Тут Шувалов проснулся. Нет, вернее, он проснулся не сразу, поначалу он просто понял, что спит. И это осознание принесло ему такую успокоенность, такое чувство невесомости… Он открыл глаза.
– Что с тобой опять такое? – прошептала Полина. Перевалившись через него, она нашарила на столике сигареты и поставила ему для пущего успокоения холодную пепельницу на живот.
– Я того почтальона во сне увидел.
– Господи, какого еще почтальона? Ты в последнее время сам не свой.
И он рассказал ей, как однажды раздался звонок в дверь и он побежал со всех ног открывать (ему было тогда девять лет), открыл, и в дверную щель просунулись две толстые длинные сардельки, а в этих сардельках был зажат почтовый конверт. Почтальон-инвалид. Безрукий. Стоически переносивший свое отвратительное увечье. И такую он злость почувствовал тогда, такое неприятие всяческого уродства, такое бешенство на то, что человека можно так унижать, что могут так глумиться над ним и люди, и природа… На какой-то момент он даже лишился дара речи.
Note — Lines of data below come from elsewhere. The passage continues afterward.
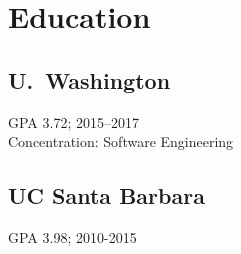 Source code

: \section{Education}

\subsection{U.~Washington}
GPA 3.72; 2015--2017 \\
Concentration: Software Engineering
\sectionsep

\subsection{UC Santa Barbara}
GPA 3.98; 2010-2015
\sectionsep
И вместе с тем почувствовал себя счастливым, непристойно, возмутительно, непозволительно счастливым: он радовался, что избежал подобной участи при рождении и что не попал до сих пор ни под циркулярную пилу, ни в какое-нибудь зубчатое колесо. И много-много раз потом испытывал он всю ту же преступную радость, и любовался на свою телесную цельность и нетронутость, и упивался той ничем не ограниченной свободой, которую ему давали собственные ноги.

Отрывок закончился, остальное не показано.